What this task involves
If a picture appears in the records, leave it out and transcribe the rest exactly.
○ ○ ○ ○ ○
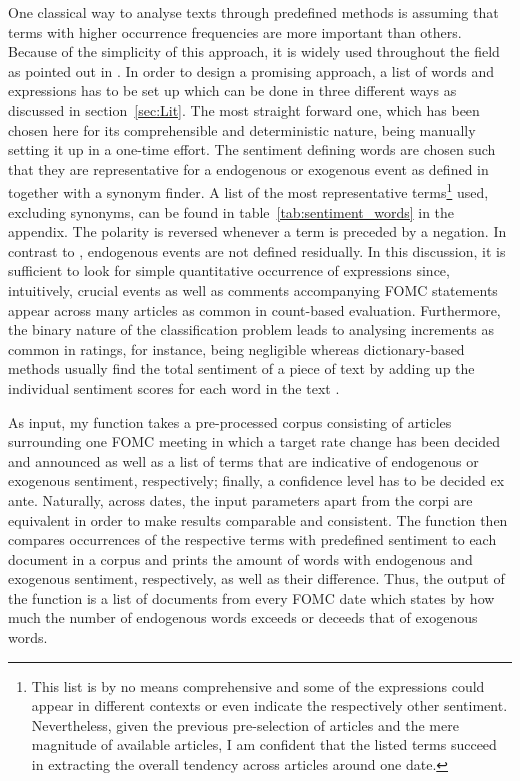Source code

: One classical way to analyse texts through predefined methods is assuming that terms with higher occurrence frequencies are more important than others. Because of the simplicity of this approach, it is widely used throughout the field as pointed out in \textcite{Meyer.2008}. In order to design a promising approach, a list of words and expressions has to be set up which can be done in three different ways as discussed in section~\ref{sec:Lit}. The most straight forward one, which has been chosen here for its comprehensible and deterministic nature, being manually setting it up in a one-time effort. The sentiment defining words are chosen such that they are representative for a endogenous or exogenous event as defined in \textcite{Ellingsen.2003} together with a synonym finder. A list of the most representative terms\footnote{This list is by no means comprehensive and some of the expressions could appear in different contexts or even indicate the respectively other sentiment. Nevertheless, given the previous pre-selection of articles and the mere magnitude of available articles, I am confident that the listed terms succeed in extracting the overall tendency across articles around one date.} used, excluding synonyms, can be found in table~\vref{tab:sentiment_words} in the appendix. The polarity is reversed whenever a term is preceded by a negation. In contrast to \textcite{Ellingsen.2003}, endogenous events are not defined residually.
In this discussion, it is sufficient to look for simple quantitative occurrence of expressions since, intuitively, crucial events as well as comments accompanying FOMC statements appear across many articles as common in count-based evaluation. Furthermore, the binary nature of the classification problem leads to analysing increments as common in ratings, for instance, being negligible whereas dictionary-based methods usually find the total sentiment of a piece of text by adding up the individual sentiment scores for each word in the text \parencite{Silge.2017}. 

As input, my function takes a pre-processed corpus consisting of articles surrounding one FOMC meeting in which a target rate change has been decided and announced as well as a list of terms that are indicative of endogenous or exogenous sentiment, respectively; finally, a confidence level has to be decided ex ante. Naturally, across dates, the input parameters apart from the corpi are equivalent in order to make results comparable and consistent. The function then compares occurrences of the respective terms with predefined sentiment to each document in a corpus and prints the amount of words with endogenous and exogenous sentiment, respectively, as well as their difference. Thus, the output of the function is a list of documents from every FOMC date which states by how much the number of endogenous words exceeds or deceeds that of exogenous words. 

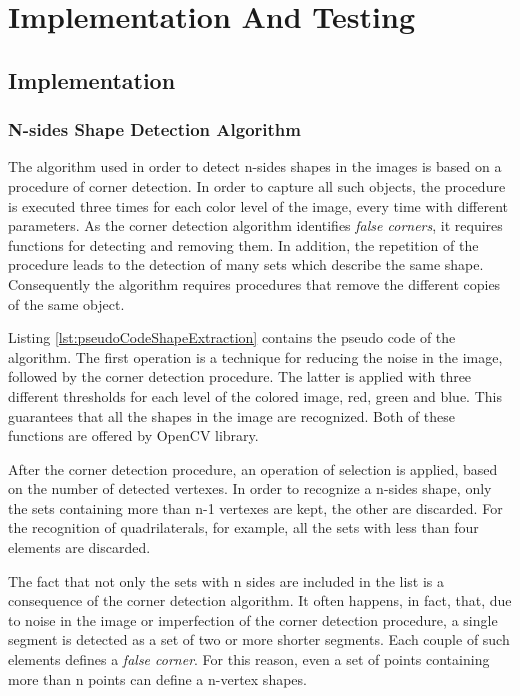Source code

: \chapter{Implementation And Testing}\label{impl_test}
	
	\section{Implementation}
	
		\subsection{N-sides Shape Detection Algorithm}
		The algorithm used in order to detect n-sides shapes in the images is based on a procedure of corner detection. 
		In order to capture all such objects, the procedure is executed three times for each color level of the image, every time with different parameters.
		As the corner detection algorithm identifies \emph{false corners}, it requires functions for detecting and removing them. 
		In addition, the repetition of the procedure leads to the detection of many sets which describe the same shape.	
		Consequently the algorithm requires procedures that remove the different copies of the same object.


		
		Listing \ref{lst:pseudoCodeShapeExtraction} contains the pseudo code of the algorithm.
		The first operation is a technique for reducing the noise in the image, followed by the corner detection procedure.
		The latter is applied with three different thresholds for each level of the colored image, red, green and blue.
		This guarantees that all the shapes in the image are recognized.
		Both of these functions are offered by \mbox{OpenCV} library.

		
		After the corner detection procedure, an operation of selection is applied, based on the number of detected vertexes.
		In order to recognize a n-sides shape, only the sets containing more than n-1 vertexes are kept, the other are discarded.
		For the recognition of quadrilaterals, for example, all the sets with less than four elements are discarded.
		


		The fact that not only the sets with n sides are included in the list is a consequence of the corner detection algorithm. 
		It often happens, in fact, that, due to noise in the image or imperfection of the corner detection procedure, a single segment is detected as a set of two or more shorter segments. 
		Each couple of such elements defines a \emph{false corner}. 
		For this reason, even a set of points containing more than n points can define a n-vertex shapes.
○ ○ ○ ○ ○
Response for this exercise
Source code

: One classical way to analyse texts through predefined methods is assuming that terms with higher occurrence frequencies are more important than others. Because of the simplicity of this approach, it is widely used throughout the field as pointed out in \textcite{Meyer.2008}. In order to design a promising approach, a list of words and expressions has to be set up which can be done in three different ways as discussed in section~\ref{sec:Lit}. The most straight forward one, which has been chosen here for its comprehensible and deterministic nature, being manually setting it up in a one-time effort. The sentiment defining words are chosen such that they are representative for a endogenous or exogenous event as defined in \textcite{Ellingsen.2003} together with a synonym finder. A list of the most representative terms\footnote{This list is by no means comprehensive and some of the expressions could appear in different contexts or even indicate the respectively other sentiment. Nevertheless, given the previous pre-selection of articles and the mere magnitude of available articles, I am confident that the listed terms succeed in extracting the overall tendency across articles around one date.} used, excluding synonyms, can be found in table~\vref{tab:sentiment_words} in the appendix. The polarity is reversed whenever a term is preceded by a negation. In contrast to \textcite{Ellingsen.2003}, endogenous events are not defined residually.
In this discussion, it is sufficient to look for simple quantitative occurrence of expressions since, intuitively, crucial events as well as comments accompanying FOMC statements appear across many articles as common in count-based evaluation. Furthermore, the binary nature of the classification problem leads to analysing increments as common in ratings, for instance, being negligible whereas dictionary-based methods usually find the total sentiment of a piece of text by adding up the individual sentiment scores for each word in the text \parencite{Silge.2017}. 

As input, my function takes a pre-processed corpus consisting of articles surrounding one FOMC meeting in which a target rate change has been decided and announced as well as a list of terms that are indicative of endogenous or exogenous sentiment, respectively; finally, a confidence level has to be decided ex ante. Naturally, across dates, the input parameters apart from the corpi are equivalent in order to make results comparable and consistent. The function then compares occurrences of the respective terms with predefined sentiment to each document in a corpus and prints the amount of words with endogenous and exogenous sentiment, respectively, as well as their difference. Thus, the output of the function is a list of documents from every FOMC date which states by how much the number of endogenous words exceeds or deceeds that of exogenous words. 

Source code

: \chapter{Implementation And Testing}\label{impl_test}
	
	\section{Implementation}
	
		\subsection{N-sides Shape Detection Algorithm}
		The algorithm used in order to detect n-sides shapes in the images is based on a procedure of corner detection. 
		In order to capture all such objects, the procedure is executed three times for each color level of the image, every time with different parameters.
		As the corner detection algorithm identifies \emph{false corners}, it requires functions for detecting and removing them. 
		In addition, the repetition of the procedure leads to the detection of many sets which describe the same shape.	
		Consequently the algorithm requires procedures that remove the different copies of the same object.


		
		Listing \ref{lst:pseudoCodeShapeExtraction} contains the pseudo code of the algorithm.
		The first operation is a technique for reducing the noise in the image, followed by the corner detection procedure.
		The latter is applied with three different thresholds for each level of the colored image, red, green and blue.
		This guarantees that all the shapes in the image are recognized.
		Both of these functions are offered by \mbox{OpenCV} library.

		
		After the corner detection procedure, an operation of selection is applied, based on the number of detected vertexes.
		In order to recognize a n-sides shape, only the sets containing more than n-1 vertexes are kept, the other are discarded.
		For the recognition of quadrilaterals, for example, all the sets with less than four elements are discarded.
		


		The fact that not only the sets with n sides are included in the list is a consequence of the corner detection algorithm. 
		It often happens, in fact, that, due to noise in the image or imperfection of the corner detection procedure, a single segment is detected as a set of two or more shorter segments. 
		Each couple of such elements defines a \emph{false corner}. 
		For this reason, even a set of points containing more than n points can define a n-vertex shapes.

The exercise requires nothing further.